╭──
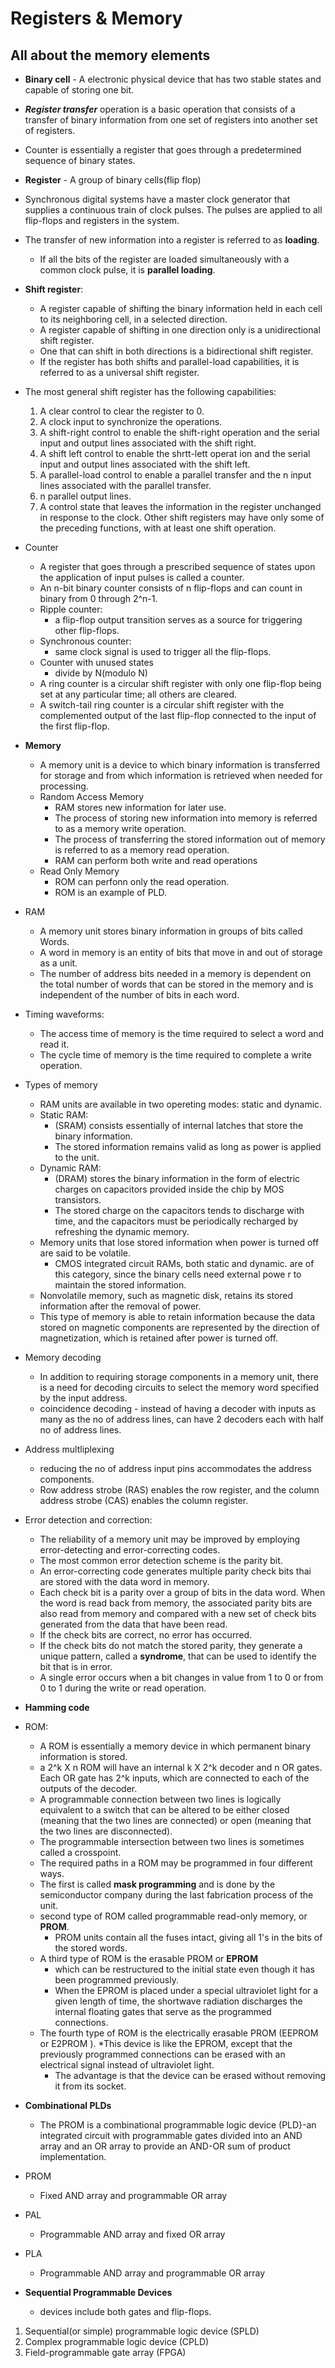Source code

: # Registers & Memory

## All about the memory elements

* **Binary cell** - A electronic physical device that has two stable states and capable of storing one bit.
* ***Register transfer*** operation is a basic operation that consists of a transfer of binary information from one set of registers into another set of registers.
* Counter is essentially a register that goes through a predetermined sequence of binary states.
* **Register** - A group of binary cells(flip flop)
* Synchronous digital systems have a master clock generator that supplies a continuous train of clock pulses. The pulses are applied to all flip-flops and registers in the system.
* The transfer of new information into a register is referred to as **loading**.
  * If all the bits of the register are loaded simultaneously with a common clock pulse, it is **parallel loading**.

* **Shift register**:
  * A register capable of shifting the binary information held in each cell to its neighboring cell, in a selected direction.
  * A register capable of shifting in one direction only is a unidirectional shift register.
  * One that can shift in both directions is a bidirectional shift register.
  * If the register has both shifts and parallel-load capabilities, it is referred to as a universal shift register.

* The most general shift register has the following capabilities:
  1. A clear control to clear the register to 0.
  2. A clock input to synchronize the operations.
  3. A shift-right control to enable the shift-right operation and the serial input and output lines associated with the shift right.
  4. A shift left control to enable the shrtt-lett operat ion and the serial input and output lines associated with the shift left.
  5. A parallel-load control to enable a parallel transfer and the n input lines associated with the parallel transfer.
  6. n parallel output lines.
  7. A control state that leaves the information in the register unchanged in response to the clock. Other shift registers may have only some of the preceding functions, with at least one shift operation.

* Counter
  * A register that goes through a prescribed sequence of states upon the application of input pulses is called a counter.
  * An n-bit binary counter consists of n flip-flops and can count in binary from 0 through 2^n-1.
  * Ripple counter:
    * a flip-flop output transition serves as a source for triggering other flip-flops.
  * Synchronous counter:
    * same clock signal is used to trigger all the flip-flops.
  * Counter with unused states
    * divide by N(modulo N)
  * A ring counter is a circular shift register with only one flip-flop being set at any particular time; all others are cleared.
  * A switch-tail ring counter is a circular shift register with the complemented output of the last flip-flop connected to the input of the first flip-flop.

* **Memory**
  * A memory unit is a device to which binary information is transferred for storage and from which information is retrieved when needed for processing.
  * Random Access Memory
    * RAM stores new information for later use.
    * The process of storing new information into memory is referred to as a memory write operation.
    * The process of transferring the stored information out of memory is referred to as a memory read operation.
    * RAM can perform both write and read operations
  * Read Only Memory
    * ROM can perfonn only the read operation.
    * ROM is an example of PLD.

* RAM
  * A memory unit stores binary information in groups of bits called Words.
  * A word in memory is an entity of bits that move in and out of storage as a unit.
  * The number of address bits needed in a memory is dependent on the total number of words that can be stored in the memory and is independent of the number of bits in each word.

* Timing waveforms:
  * The access time of memory is the time required to select a word and read it.
  * The cycle time of memory is the time required to complete a write operation.

* Types of memory
  * RAM units are available in two opereting modes: static and dynamic.
  * Static RAM:
    * (SRAM) consists essentially of internal latches that store the binary information.
    * The stored information remains valid as long as power is applied to the unit.
  * Dynamic RAM:
    * (DRAM) stores the binary information in the form of electric charges on capacitors provided inside the chip by MOS transistors.
    * The stored charge on the capacitors tends to discharge with time, and the capacitors must be periodically recharged by refreshing the dynamic memory.
  * Memory units that lose stored information when power is turned off are said to be volatile.
    * CMOS integrated circuit RAMs, both static and dynamic. are of this category, since the binary cells need external powe r to maintain the stored information.
  * Nonvolatile memory, such as magnetic disk, retains its stored information after the removal of power.
  * This type of memory is able to retain information because the data stored on magnetic components are represented by the direction of magnetization, which is retained after power is turned off.

* Memory decoding
  * In addition to requiring storage components in a memory unit, there is a need for decoding circuits to select the memory word specified by the input address.
  * coincidence decoding - instead of having a decoder with inputs as many as the no of address lines, can have 2 decoders each with half no of address lines.

* Address multliplexing
  * reducing the no of address input pins accommodates the address components.
  * Row address strobe (RAS) enables the row register, and the column address strobe (CAS) enables the column register.

* Error detection and correction:
  * The reliability of a memory unit may be improved by employing error-detecting and error-correcting codes.
  * The most common error detection scheme is the parity bit.
  * An error-correcting code generates multiple parity check bits thai are stored with the data word in memory.
  * Each check bit is a parity over a group of bits in the data word. When the word is read back from memory, the associated parity bits are also read from memory and compared with a new set of check bits generated from the data that have been read.
  * If the check bits are correct, no error has occurred.
  * If the check bits do not match the stored parity, they generate a unique pattern, called a **syndrome**, that can be used to identify the bit that is in error.
  * A single error occurs when a bit changes in value from 1 to 0 or from 0 to 1 during the write or read operation.

* **Hamming code**

* ROM:
  * A ROM is essentially a memory device in which permanent binary information is stored.
  * a 2^k X n ROM will have an internal k X 2^k decoder and n OR gates. Each OR gate has 2^k inputs, which are connected to each of the outputs of the decoder.
  * A programmable connection between two lines is logically equivalent to a switch that can be altered to be either closed (meaning that the two lines are connected) or open (meaning that the two lines are disconnected).
  * The programmable intersection between two lines is sometimes called a crosspoint.
  * The required paths in a ROM may be programmed in four different ways.
  * The first is called **mask programming** and is done by the semiconductor company during the last fabrication process of the unit.
  * second type of ROM called programmable read-only memory, or **PROM**.
    * PROM units contain all the fuses intact, giving all 1's in the bits of the stored words.
  * A third type of ROM is the erasable PROM or **EPROM**
    * which can be restructured to the initial state even though it has been programmed previously.
    * When the EPROM is placed under a special ultraviolet light for a given length of time, the shortwave radiation discharges the internal floating gates that serve as the programmed connections.
  * The fourth type of ROM is the electrically erasable PROM (EEPROM or E2PROM ).
  *This device is like the EPROM, except that the previously programmed connections can be erased with an electrical signal instead of ultraviolet light.
    * The advantage is that the device can be erased without removing it from its socket.

* **Combinational PLDs**
  * The PROM is a combinational programmable logic device (PLD}-an integrated circuit with programmable gates divided into an AND array and an OR array to provide an AND-OR sum of product implementation.

* PROM
  * Fixed AND array and programmable OR array
* PAL
  * Programmable AND array and fixed OR array
* PLA
  * Programmable AND array and programmable OR array

* **Sequential Programmable Devices**
  * devices include both gates and flip-flops.

 1. Sequential(or simple) programmable logic device (SPLD)
 2. Complex programmable logic device (CPLD)
 3. Field-programmable gate array (FPGA)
╰──
> _AIM OF THE TASK_:
Within the preceding material, tally each line that holds the word "ultraviolet". Write down only the total.

> _ANSWER TO THE PROBLEM_:
2